(DATA TO EXAMINE):
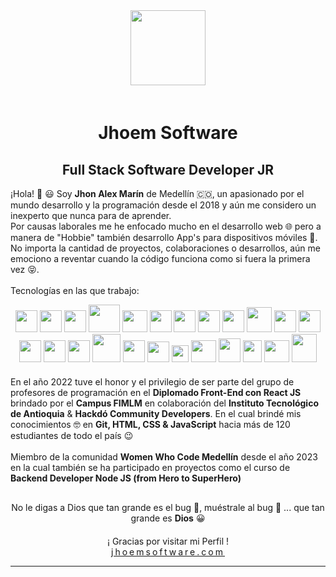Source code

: <!--
### Hi there 👋
**JhoemSoftware/JhoemSoftware** is a ✨ _special_ ✨ repository because its `README.md` (this file) appears on your GitHub profile.

Here are some ideas to get you started:

- 🔭 I’m currently working on ...
- 🌱 I’m currently learning ...
- 👯 I’m looking to collaborate on ...
- 🤔 I’m looking for help with ...
- 💬 Ask me about ...
- 📫 How to reach me: ...
- 😄 Pronouns: ...
- ⚡ Fun fact: ...
-->

<!DOCTYPE html>
<html>
<head>
</head>
<body>
	<div align="center">
		<img src="https://jhoemsoftware.com/assets/img/jhoem.jpg" style="width: 120px;margin-bottom:20px">
		<h1>Jhoem Software</h1>
	</div>
	<div align="center">
        <div align="center">
		    <h2>Full Stack Software Developer JR</h2>
	    </div>
        <div align="center">
            <p align="left">
                ¡Hola! 👋 😃 Soy <b>Jhon Alex Marín</b> de Medellín 🇨🇴, un apasionado por el mundo desarrollo y la programación desde el 2018 y aún me considero un inexperto que nunca para de aprender.<br>Por causas laborales me he enfocado mucho en el desarrollo web 🌐 pero a manera de "Hobbie" también desarrollo App's para dispositivos móviles 📱.<br>No importa la cantidad de proyectos, colaboraciones o desarrollos, aún me emociono a reventar cuando la código funciona como si fuera la primera vez 😝.
                <br><br>Tecnologías en las que trabajo:
            </p>
            <!-- Arch -->
            <img src="https://cdn.icon-icons.com/icons2/1508/PNG/512/distributorlogoarchlinux_103805.png" style="width:35px;height:35px">
            <!-- Arch -->
            <img src="https://cdn.icon-icons.com/icons2/1159/PNG/256/linux_81610.png" style="width:35px;height:35px">
            <!-- GIT -->
            <img src="https://cdn.icon-icons.com/icons2/2107/PNG/512/file_type_git_icon_130581.png" style="width:35px;height:35px">
            <!-- DOCKER -->
            <img src="https://cdn.icon-icons.com/icons2/2415/PNG/512/docker_original_logo_icon_146556.png" style="width:50px;height:44px">
            <!-- Postman -->
            <img src="https://cdn.icon-icons.com/icons2/3053/PNG/512/postman_macos_bigsur_icon_189815.png" style="width:40px;height:35px">
            <!-- Jest -->
            <img src="https://cdn.icon-icons.com/icons2/2107/PNG/512/file_type_jest_snapshot_icon_130513.png" style="width:35px;height:35px">
            <!-- HTML -->
            <img src="https://cdn.icon-icons.com/icons2/2107/PNG/512/file_type_html_icon_130541.png" style="width:35px;height:35px">
            <!-- CSS -->
            <img src="https://cdn.icon-icons.com/icons2/2107/PNG/512/file_type_css_icon_130661.png" style="width:35px;height:35px">
            <!-- Bootstrap -->
            <img src="https://imgs.search.brave.com/uDLbeMEBxKvamOj0mQ7eLH0-vR_btuM6B3w5CY90x6c/rs:fit:872:807:1/g:ce/aHR0cHM6Ly93d3cu/cGluY2xpcGFydC5j/b20vcGljZGlyL2Jp/Zy8zNS0zNTM5MzJf/Ym9vdHN0cmFwLWJv/b3RzdHJhcC00LWxv/Z28tcG5nLWNsaXBh/cnQucG5n" style="width:35px;height:35px">
            <!-- Tailwind -->
            <img src="https://cdn.icon-icons.com/icons2/2107/PNG/512/file_type_tailwind_icon_130128.png" style="width:40px;height:40px">
            <!-- JS -->
            <img src="https://cdn.icon-icons.com/icons2/2107/PNG/512/file_type_js_official_icon_130509.png" style="width:35px;height:35px">
            <!-- TS -->
            <img src="https://cdn.icon-icons.com/icons2/2107/PNG/512/file_type_typescript_official_icon_130107.png" style="width:35px;height:35px">
            <!-- Node -->
            <img src="https://cdn.icon-icons.com/icons2/2107/PNG/512/file_type_node_icon_130301.png" style="width:35px;height:35px">
            <!-- Vue -->
            <img src="https://cdn.icon-icons.com/icons2/2107/PNG/512/file_type_vue_icon_130078.png" style="width:35px;height:35px">
            <!-- React -->
            <img src="https://cdn.icon-icons.com/icons2/2415/PNG/512/react_original_logo_icon_146374.png" style="width:35px;height:35px">
            <!-- PHP -->
            <img src="https://cdn.icon-icons.com/icons2/2107/PNG/512/file_type_php_icon_130266.png" style="width:45px;height:45px">
            <!-- Laravel -->
            <img src="https://cdn.icon-icons.com/icons2/2699/PNG/512/laravel_logo_icon_168331.png" style="width:35px;height:35px">
            <!-- Livewire -->
            <img src="https://imgs.search.brave.com/6iqlYN3nj1G5hHx8r-E8hd3HPDcOO71f-cUe6ynN5IE/rs:fit:653:653:1/g:ce/aHR0cHM6Ly9pbmR5/a29uaW5nLm5sL3dw/LWNvbnRlbnQvdXBs/b2Fkcy8yMDIwLzAz/L0xpdmV3aXJlLnBu/Zw" style="width:35px;height:33px">
            <!-- Dart -->
            <img src="https://imgs.search.brave.com/yRM4SLkNg7npDfhIuI1uBvvdY9AZh-ODTlg6bjvfR-A/rs:fit:1080:1080:1/g:ce/aHR0cHM6Ly9kYXJ0/LWNvZGUuZ2FsbGVy/eWNkbi52c2Fzc2V0/cy5pby9leHRlbnNp/b25zL2RhcnQtY29k/ZS9kYXJ0LWNvZGUv/My4xNi4wLzE2MDQw/Njg3MjI3NjMvTWlj/cm9zb2Z0LlZpc3Vh/bFN0dWRpby5TZXJ2/aWNlcy5JY29ucy5E/ZWZhdWx0" style="width:27px;height:27px">
            <!-- Flutter -->
            <img src="https://cdn.icon-icons.com/icons2/2107/PNG/512/file_type_flutter_icon_130599.png" style="width:40px;height:35px">
            <!-- Mongo -->
            <img src="https://cdn.icon-icons.com/icons2/2107/PNG/512/file_type_mongo_icon_130383.png" style="width:35px;height:38px">
            <!-- Postgres -->
            <img src="https://cdn.icon-icons.com/icons2/2699/PNG/512/postgresql_src_logo_icon_170834.png" style="width:30px;height:35px">
            <!-- Mysql -->
            <img src="https://cdn.icon-icons.com/icons2/2699/PNG/512/mysql_official_logo_icon_169938.png" style="width:40px;height:35px">
            <!-- MariaBD -->
            <img src="https://cdn.icon-icons.com/icons2/2107/PNG/512/file_type_mariadb_icon_130403.png" style="width:40px;height:45px">
            <p align='left' style="margin-bottom:30px;margin-top:20px">
                En el año 2022 tuve el honor y el privilegio de ser parte del grupo de profesores de programación en el <b>Diplomado Front-End con React JS</b> brindado por el <b>Campus FIMLM</b> en colaboración del <b>Instituto Tecnológico de Antioquia</b> & <b>Hackdó Community Developers</b>. En el cual brindé mis conocimientos 🤓 en <b> Git, HTML, CSS & JavaScript</b> hacia más de 120 estudiantes de todo el país 😉
                <br><br>Miembro de la comunidad <b>Women Who Code Medellín</b> desde el año 2023 en la cual también se ha participado en proyectos como el curso de <b>Backend Developer Node JS (from Hero to SuperHero)</b> 
            </p>    
                No le digas a Dios que tan grande es el bug 🐞, muéstrale al bug 🐞 ... que tan grande es <b>Dios</b> 😀
        </div>
		<p style="margin-top:20px">¡ Gracias por visitar mi Perfil !<br>
        <a href="https://jhoemsoftware.com/" target="_blank" style="letter-spacing: 3px">jhoemsoftware.com</a>
        </p>
        <hr style="margin-top:10px">
	</div>
</body>
</html>
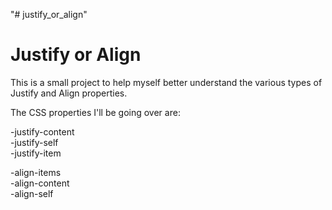 "# justify_or_align" 

<h1>Justify or Align</h1>

This is a small project to help myself better understand the various types of Justify and Align properties.

The CSS properties I'll be going over are:

-justify-content  
-justify-self  
-justify-item  

-align-items  
-align-content  
-align-self  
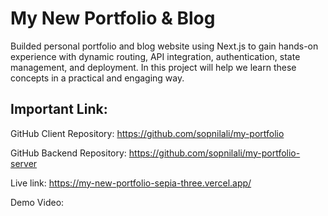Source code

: # My New Portfolio & Blog

Builded personal portfolio and blog website using Next.js to gain hands-on experience with dynamic routing, API integration, authentication, state management, and deployment. In this project will help we learn these concepts in a practical and engaging way.

## Important Link:

GitHub Client Repository: https://github.com/sopnilali/my-portfolio

GitHub Backend Repository: https://github.com/sopnilali/my-portfolio-server

Live link: https://my-new-portfolio-sepia-three.vercel.app/

Demo Video:  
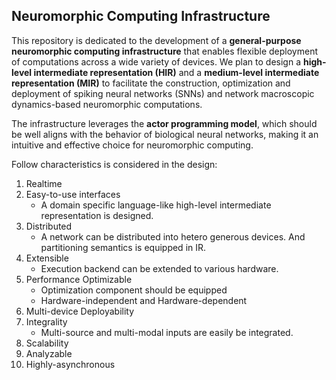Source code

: ## Neuromorphic Computing Infrastructure

This repository is dedicated to the development of a **general-purpose neuromorphic computing infrastructure** that enables flexible deployment of computations across a wide variety of devices. We plan to design a **high-level intermediate representation (HIR)** and a **medium-level intermediate representation (MIR)** to facilitate the construction, optimization and deployment of spiking neural networks (SNNs) and network macroscopic dynamics-based neuromorphic computations.



The infrastructure leverages the **actor programming model**, which should be well aligns with the behavior of biological neural networks, making it an intuitive and effective choice for neuromorphic computing.



Follow characteristics is considered in the design:

1. Realtime
2. Easy-to-use interfaces
   + A domain specific language-like high-level intermediate representation is designed.
3. Distributed
   + A network can be distributed into hetero generous devices. And partitioning semantics is equipped in IR.
4. Extensible
   + Execution backend can be extended to various hardware.
5. Performance Optimizable
   + Optimization component should be equipped
   + Hardware-independent and Hardware-dependent
6. Multi-device Deployability
7. Integrality
   + Multi-source and multi-modal inputs are easily be integrated. 
8. Scalability
9. Analyzable
10. Highly-asynchronous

(INSTRUCTIONS TO FOLLOW): Copy whichever lines in the listing above contain the word "looking".

(FINAL ANSWER):
- 👯 I’m looking to collaborate on ...
- 🤔 I’m looking for help with ...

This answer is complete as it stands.